> **Action item**
Beginning with the line that holds "注意参数$\mu_1,\be" in the data below, give again every line through the one that holds "[\partial_t q +", exactly as written.

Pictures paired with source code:

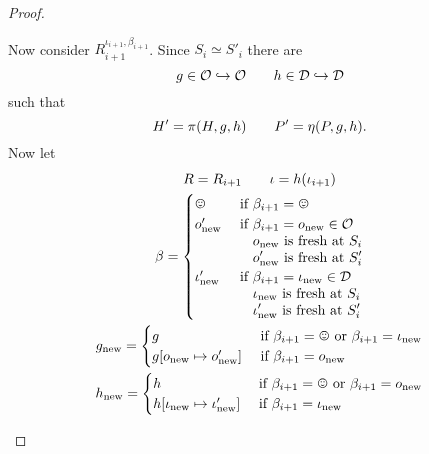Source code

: \begin{proof}
\begin{description}
      Now consider $R_{i+1}^{\iota_{i+1}, \beta_{i+1}}$. Since $S_i \simeq
      S'_i$ there are
      \begin{equation*}
        g \in \mathcal{O} \hookrightarrow \mathcal{O} \quad\quad h \in \mathcal{D} \hookrightarrow \mathcal{D}
      \end{equation*}
      such that
      \begin{equation*}
        H' = \pi(H, g, h)  \quad\quad P' = \eta(P, g, h).
      \end{equation*}
      Now let 
      \begin{equation*}
        \begin{gathered}
          R = R_{i+1} \andalso \iota = h(\iota_{i+1}) \\
          \beta = 
          \begin{cases}
            \smiley         & \text{ if } \beta_{i+1} = \smiley \\
            o'_{\text{new}} & 
            \begin{aligned}[t]
              \text{ if }&\beta_{i+1} = o_{\text{new}} \in \OIDs \\
              &o_{\text{new}} \text{ is fresh at } S_i \\
              &o'_{\text{new}} \text{ is fresh at } S'_i 
            \end{aligned} \\
            \iota'_{\text{new}} & \begin{aligned}[t]
              \text{ if }&\beta_{i+1} = \iota_{\text{new}} \in \TIDs \\
              &\iota_{\text{new}} \text{ is fresh at } S_i \\
              &\iota'_{\text{new}} \text{ is fresh at } S'_i
            \end{aligned}
          \end{cases} \\
          g_{\text{new}} = 
          \begin{cases}
            g & \text{ if } \beta_{i+1} = \smiley \text{ or } \beta_{i+1} = 
            \iota_{\text{new}} \\
            g[o_{\text{new}} \mapsto o'_{\text{new}}] & \text{ if } \beta_{i+1}
            = o_{\text{new}}
          \end{cases} \\
          h_{\text{new}} = 
          \begin{cases}
            h & \text{ if } \beta_{i+1} = \smiley \text{ or } \beta_{i+1} = 
            o_{\text{new}} \\
            h[\iota_{\text{new}} \mapsto \iota'_{\text{new}}] & \text{ if } \beta_{i+1}
            = \iota_{\text{new}}
          \end{cases}
        \end{gathered}
      \end{equation*}


\end{description}
\end{proof}
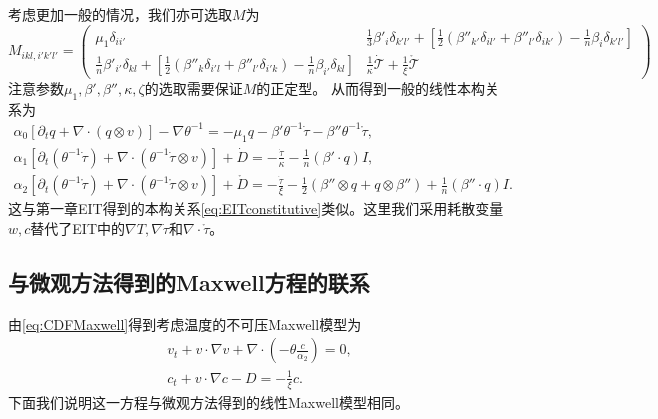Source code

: 	考虑更加一般的情况，我们亦可选取$M$为
	\begin{equation*}
		M_{ikl,i'k'l'} = \left( \begin{array}{ccc} 
			\mu_1 \delta_{ii' } & \frac{1}{3}\beta'_i \delta_{k'l'} +  [\frac{1}{2} (\beta''_{k'} \delta_{il'} + \beta''_{l'} \delta_{ik'}) - \frac{1}{n} \beta_{i} \delta_{k'l'}]\\
			\frac{1}{n}\beta'_{i'} \delta_{kl} +  [\frac{1}{2} (\beta''_{k} \delta_{i'l} + \beta''_{l'} \delta_{i'k}) - \frac{1}{n} \beta_{i'} \delta_{kl}] &  \frac{1}{\kappa} \dot{\mathcal{T}} + \frac{1}{\xi} \mathring{\mathcal{T}}  
		\end{array} \right)
	\end{equation*} 
	注意参数$\mu_1,\beta',\beta'',\kappa,\zeta$的选取需要保证$M$的正定型。
	从而得到一般的线性本构关系为
	\begin{subequations}
		\begin{align*}
			\alpha_0 [\partial_t q +  \nabla \cdot (q \otimes v)] - \nabla \theta^{-1} = - \mu_1 q -\beta' \theta^{-1} \dot{\tau} - \beta'' \theta^{-1} \mathring{\tau} , \\
			\alpha_1[\partial_t (\theta^{-1} \dot{\tau}) + \nabla \cdot (\theta^{-1} \dot{\tau} \otimes v)] + \dot{D} = -\frac{\dot{\tau}}{\kappa} - \frac{1}{n}(\beta' \cdot q) I, \\
			\alpha_2[\partial_t (\theta^{-1} \mathring{\tau}) + \nabla \cdot (\theta^{-1} \mathring{\tau} \otimes v)] + \mathring{D} = -\frac{\dot{\tau}}{\xi} - \frac{1}{2} (\beta''  \otimes q + q \otimes \beta'') + \frac{1}{n}(\beta'' \cdot q) I. 
		\end{align*}
	\end{subequations}
	这与第一章EIT得到的本构关系\eqref{eq:EITconstitutive}类似。这里我们采用耗散变量$w,c$替代了EIT中的$\nabla T, \nabla \dot{\tau}$和$\nabla \cdot{\mathring{\tau}}$。
    
	\subsection{与微观方法得到的Maxwell方程的联系}

	由\eqref{eq:CDFMaxwell}得到考虑温度的不可压Maxwell模型为
	\begin{subequations} \label{eq:Tmaxwell}
	\begin{align}
		v_t + v \cdot \nabla v + \nabla \cdot (-\theta \frac{c}{\alpha_2}) = 0, \\
		c_t + v \cdot \nabla c - D = -\frac{1}{\xi} c.
		\end{align}
	\end{subequations}
	下面我们说明这一方程与微观方法得到的线性Maxwell模型相同。

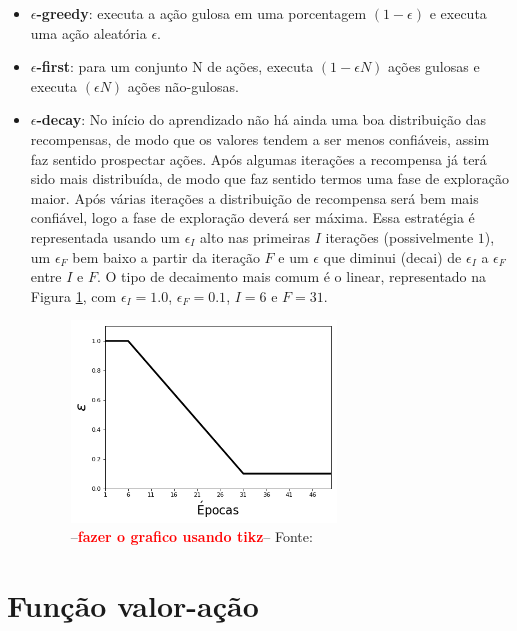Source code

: \documentclass{article}
\newcommand{\todo}[1]{ --\textcolor{red}{\textbf{#1}}--}
\begin{document}
            \begin{itemize}
                \item \textbf{$\epsilon$-greedy}: executa a ação gulosa em uma porcentagem $(1-\epsilon)$ e executa uma ação aleatória $\epsilon$.
                \item \textbf{$\epsilon$-first}: para um conjunto N de ações, executa $(1 - \epsilon N)$ ações gulosas e executa $(\epsilon N)$ ações não-gulosas.
                \item \textbf{$\epsilon$-decay}: No início do aprendizado não há ainda uma boa distribuição das recompensas, de modo que os valores tendem a ser menos confiáveis, assim faz sentido prospectar ações. Após algumas iterações a recompensa já terá sido mais distribuída, de modo que faz sentido termos uma fase de exploração maior. Após várias iterações a distribuição de recompensa será bem mais confiável, logo a fase de exploração deverá ser máxima. Essa estratégia é representada usando um $\epsilon_{I}$ alto nas primeiras $I$ iterações (possivelmente $1$), um $\epsilon_{F}$ bem baixo a partir da iteração $F$ e um $\epsilon$ que diminui (decai) de $\epsilon_{I}$ a $\epsilon_{F}$ entre $I$ e $F$. O tipo de decaimento mais comum é o linear, representado na Figura \ref{fig:epsilon-decay}, com $\epsilon_{I} = 1.0$, $\epsilon_{F} = 0.1$, $I = 6$ e $F = 31$.
                
                \begin{figure}[ht]
                    \centering
                    \includegraphics[width=200pt]{epsilon-decay.png}
                    \caption{\todo{fazer o grafico usando tikz} Fonte:}
                    \label{fig:epsilon-decay}
                \end{figure}
            \end{itemize}
        
\section{Função valor-ação}
\end{document}
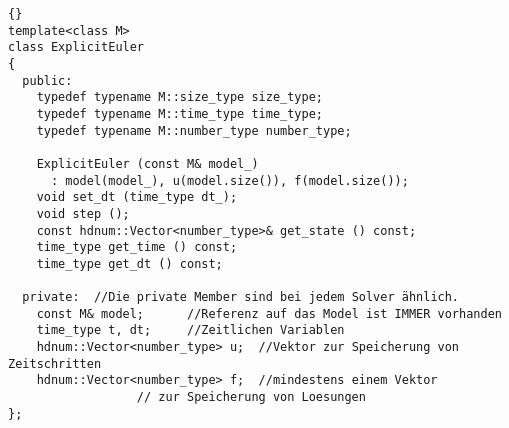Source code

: {\footnotesize{\begin{lstlisting}{}
template<class M>
class ExplicitEuler
{
  public:
    typedef typename M::size_type size_type;
    typedef typename M::time_type time_type;
    typedef typename M::number_type number_type;

    ExplicitEuler (const M& model_)
      : model(model_), u(model.size()), f(model.size());
    void set_dt (time_type dt_);
    void step ();
    const hdnum::Vector<number_type>& get_state () const;
    time_type get_time () const;
    time_type get_dt () const;

  private:  //Die private Member sind bei jedem Solver ähnlich.
    const M& model;      //Referenz auf das Model ist IMMER vorhanden
    time_type t, dt;     //Zeitlichen Variablen
    hdnum::Vector<number_type> u;  //Vektor zur Speicherung von Zeitschritten
    hdnum::Vector<number_type> f;  //mindestens einem Vektor
                  // zur Speicherung von Loesungen
};
\end{lstlisting}}}

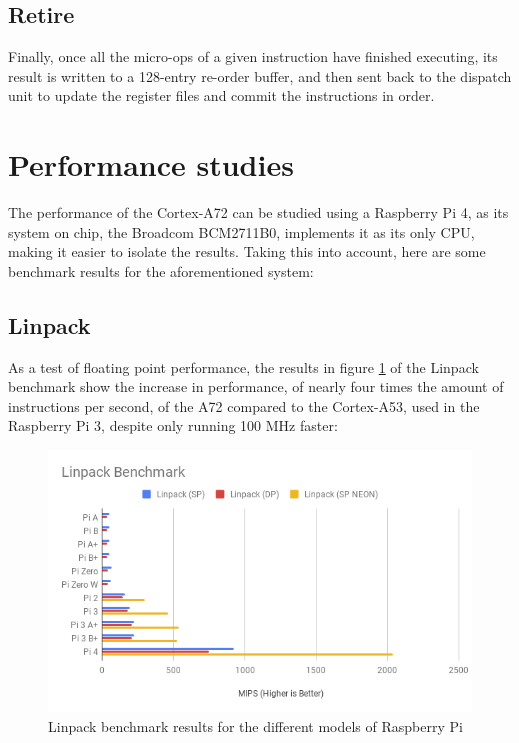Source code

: \subsection*{Retire}
\hspace{\parindent}Finally, once all the micro-ops of a given instruction have finished executing, its result is written to a 128-entry re-order buffer, and then sent back to the dispatch unit to update the register files and commit the instructions in order.
\pagebreak{}
\section{Performance studies}
\hspace{\parindent}The performance of the Cortex-A72 can be studied using a Raspberry Pi 4, as its system on chip, the Broadcom BCM2711B0, implements it as its only CPU, making it easier to isolate the results. Taking this into account, here are some benchmark results for the aforementioned system:
\subsection*{Linpack}
\hspace{\parindent}As a test of floating point performance, the results in figure \ref{linpack} of the Linpack benchmark show the increase in performance, of nearly four times the amount of instructions per second, of the A72 compared to the Cortex-A53, used in the Raspberry Pi 3, despite only running 100 MHz faster: \cite{linpack}
\begin{figure}[H]
	\begin{center}
		\includegraphics[width=0.7\linewidth]{imgs/linpack.png}
		\caption{Linpack benchmark results for the different models of Raspberry Pi}
		\label{linpack}
	\end{center}
\end{figure}
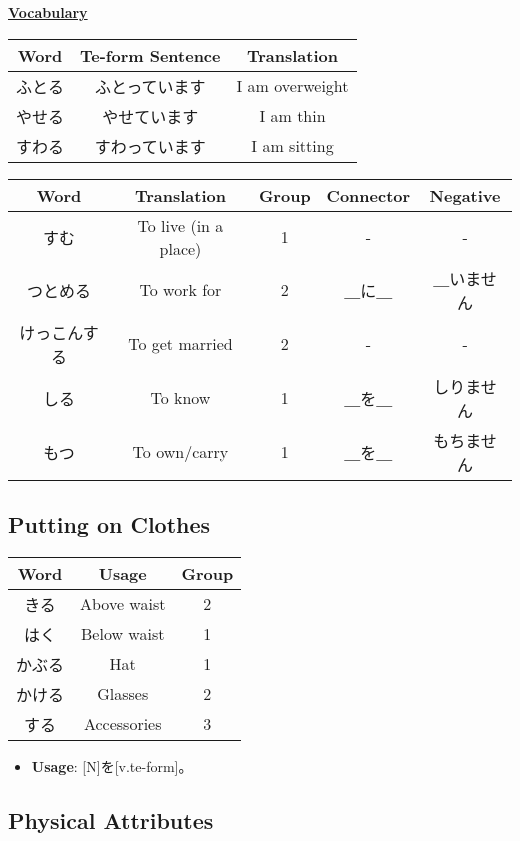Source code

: \documentclass{article}
\begin{document}
\begin{CJK}{UTF8}{min}
\bigskip

\textbf{\uline{Vocabulary}}\\

\begin{tabular}{ | c | c | c | }
\hline
Word & Te-form Sentence & Translation\\
\hline
ふとる & ふとっています & I am overweight\\
やせる & やせています & I am thin\\
すわる & すわっています & I am sitting\\
\hline
\end{tabular}

\bigskip

\begin{tabular}{ | c | c | c | c | c | }
\hline
Word & Translation & Group & Connector & Negative\\
\hline
\hline
すむ & To live (in a place) & 1 & - & -\\
つとめる & To work for & 2 & ＿に＿ & ＿いません\\
けっこんする & To get married & 2 & - & -\\
\hline
しる & To know & 1 & ＿を＿ & しりません\\
\hline
もつ & To own/carry & 1 & ＿を＿ & もちません\\
\hline
\end{tabular}


\subsection{Putting on Clothes}

\begin{tabular}{ | c | c | c | }
\hline
Word & Usage & Group\\
\hline
きる & Above waist & 2\\
はく & Below waist & 1\\
かぶる & Hat & 1\\
かける & Glasses & 2\\
する & Accessories & 3\\
\hline
\end{tabular}
\begin{itemize}
\item \textbf{Usage}: [N]を[v.te-form]。
\end{itemize}


\subsection{Physical Attributes}


\end{CJK}
\end{document}
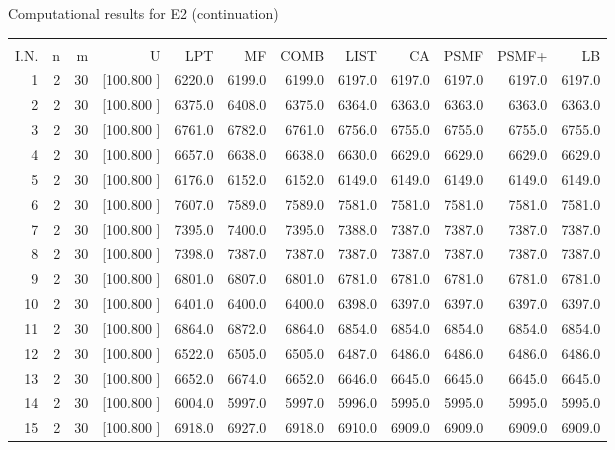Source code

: \documentclass[12pt,a4paper]{article}
\begin{document}
\newpage
\begin{center}
 Computational results for E2 (continuation) {\tiny
\begin{tabular}{r r r r r r r r r r r r}\hline
    &   &   &          &        &        &        &        &        &        &        &       \\[-0.1in]
  I.N.  &  n  &  m  &  U  &  LPT  &  MF  &  COMB  &  LIST  &  CA  & PSMF &PSMF+ & LB \\[0.03in]
\hline
   1&  2& 30&[100.800   ]&  6220.0&  6199.0&  6199.0&  6197.0&  6197.0&  6197.0&  6197.0&  6197.0\\[-0.02in]
   2&  2& 30&[100.800   ]&  6375.0&  6408.0&  6375.0&  6364.0&  6363.0&  6363.0&  6363.0&  6363.0\\[-0.02in]
   3&  2& 30&[100.800   ]&  6761.0&  6782.0&  6761.0&  6756.0&  6755.0&  6755.0&  6755.0&  6755.0\\[-0.02in]
   4&  2& 30&[100.800   ]&  6657.0&  6638.0&  6638.0&  6630.0&  6629.0&  6629.0&  6629.0&  6629.0\\[-0.02in]
   5&  2& 30&[100.800   ]&  6176.0&  6152.0&  6152.0&  6149.0&  6149.0&  6149.0&  6149.0&  6149.0\\[-0.02in]
   6&  2& 30&[100.800   ]&  7607.0&  7589.0&  7589.0&  7581.0&  7581.0&  7581.0&  7581.0&  7581.0\\[-0.02in]
   7&  2& 30&[100.800   ]&  7395.0&  7400.0&  7395.0&  7388.0&  7387.0&  7387.0&  7387.0&  7387.0\\[-0.02in]
   8&  2& 30&[100.800   ]&  7398.0&  7387.0&  7387.0&  7387.0&  7387.0&  7387.0&  7387.0&  7387.0\\[-0.02in]
   9&  2& 30&[100.800   ]&  6801.0&  6807.0&  6801.0&  6781.0&  6781.0&  6781.0&  6781.0&  6781.0\\[-0.02in]
  10&  2& 30&[100.800   ]&  6401.0&  6400.0&  6400.0&  6398.0&  6397.0&  6397.0&  6397.0&  6397.0\\[-0.02in]
  11&  2& 30&[100.800   ]&  6864.0&  6872.0&  6864.0&  6854.0&  6854.0&  6854.0&  6854.0&  6854.0\\[-0.02in]
  12&  2& 30&[100.800   ]&  6522.0&  6505.0&  6505.0&  6487.0&  6486.0&  6486.0&  6486.0&  6486.0\\[-0.02in]
  13&  2& 30&[100.800   ]&  6652.0&  6674.0&  6652.0&  6646.0&  6645.0&  6645.0&  6645.0&  6645.0\\[-0.02in]
  14&  2& 30&[100.800   ]&  6004.0&  5997.0&  5997.0&  5996.0&  5995.0&  5995.0&  5995.0&  5995.0\\[-0.02in]
  15&  2& 30&[100.800   ]&  6918.0&  6927.0&  6918.0&  6910.0&  6909.0&  6909.0&  6909.0&  6909.0\\[-0.02in]

\end{tabular}}
\end{center}
\end{document}
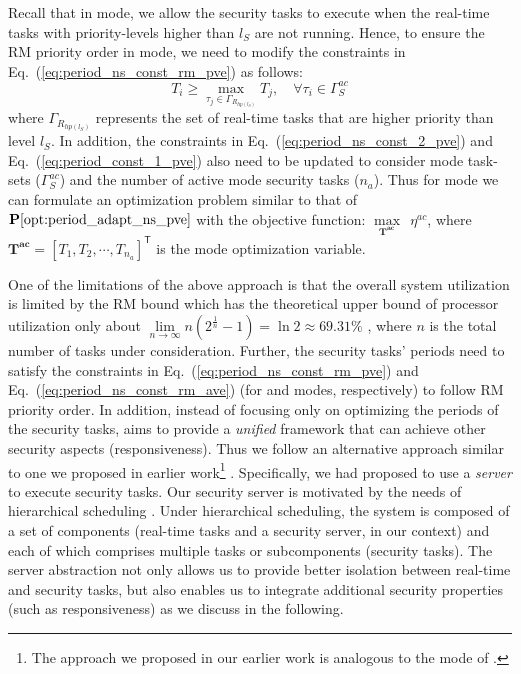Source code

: \documentclass[../rt_server_main.tex]{subfiles}
\begin{document}
Recall that in \ave mode,  we allow the security tasks to execute when the real-time tasks with priority-levels higher than $l_S$ are not running. Hence, to ensure the RM priority order in \ave mode, we need to modify the constraints in Eq.~(\ref{eq:period_ns_const_rm_pve}) as follows:
\begin{equation}
T_i \geq \underset{\tau_j \in \Gamma_{R_{hp(l_S)}} }{\operatorname{max}} T_j, \quad \forall \tau_i \in \Gamma_S^{ac} \label{eq:period_ns_const_rm_ave}
\end{equation}
where $ \Gamma_{R_{hp(l_S)}}$ represents the set of real-time tasks that are higher priority than level $l_S$. In addition, %
the constraints in Eq.~(\ref{eq:period_ns_const_2_pve}) and 
Eq.~(\ref{eq:period_const_1_pve}) also need to be updated to consider \ave mode task-sets (\eg $\Gamma_S^{ac}$) and the number of active mode security tasks ($n_a$). Thus for \ave mode we can formulate an optimization problem similar to that of $\mathbf{P}\mathbf{\ref{opt:period_adapt_ns_pve}}$ with the objective function: $\underset{\mathbf{T}^{\boldsymbol{ac}}}{\operatorname{max}} ~~  \eta^{ac}$, where $\mathbf{T}^{\boldsymbol{ac}} = [ T_1, T_2, \cdots, T_{n_a} ]^{\mathsf{T}}$ is the \ave mode optimization variable.

One of the limitations of the above approach is that the overall system utilization is limited by the RM bound which has the theoretical upper bound of processor utilization only about $\lim\limits_{n \rightarrow \infty} n(2^{\frac{1}{n}}-1) = \ln 2 \approx 69.31\%$ \cite{Liu_n_Layland1973}, where $n$ is the total number of tasks under consideration. Further, the security tasks' periods need to satisfy the constraints in Eq.~(\ref{eq:period_ns_const_rm_pve}) and Eq.~(\ref{eq:period_ns_const_rm_ave}) (for \pve and \ave modes, respectively) to follow RM priority order. In addition, instead of focusing only on optimizing the periods of the security tasks, \coolname aims to provide a \textit{unified} framework that can achieve other security aspects (\viz responsiveness). Thus we follow an alternative approach similar to one we proposed in earlier work\footnote{The approach we proposed in our earlier work \cite{mhasan_rtss16} is analogous to the \pve mode of \coolname.} \cite{mhasan_rtss16}. Specifically, we had proposed 
to use a \textit{server} \cite{server_ab_uk} to execute security tasks. Our security server is motivated by the needs of hierarchical scheduling \cite{periodic_server_qp}. Under hierarchical
scheduling, the system is composed of a set of
components (\eg real-time tasks and a security server, in our context) and each of which comprises multiple tasks or subcomponents (\eg security tasks). The server abstraction not only allows us to provide better isolation between real-time and security tasks, but also enables us to integrate additional security properties (such as responsiveness) as we discuss in the following. 

%



 
\end{document}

> **Solution for this problem**
	注意参数$\mu_1,\beta',\beta'',\kappa,\zeta$的选取需要保证$M$的正定型。
	从而得到一般的线性本构关系为
	\begin{subequations}
		\begin{align*}
			\alpha_0 [\partial_t q +  \nabla \cdot (q \otimes v)] - \nabla \theta^{-1} = - \mu_1 q -\beta' \theta^{-1} \dot{\tau} - \beta'' \theta^{-1} \mathring{\tau} , \\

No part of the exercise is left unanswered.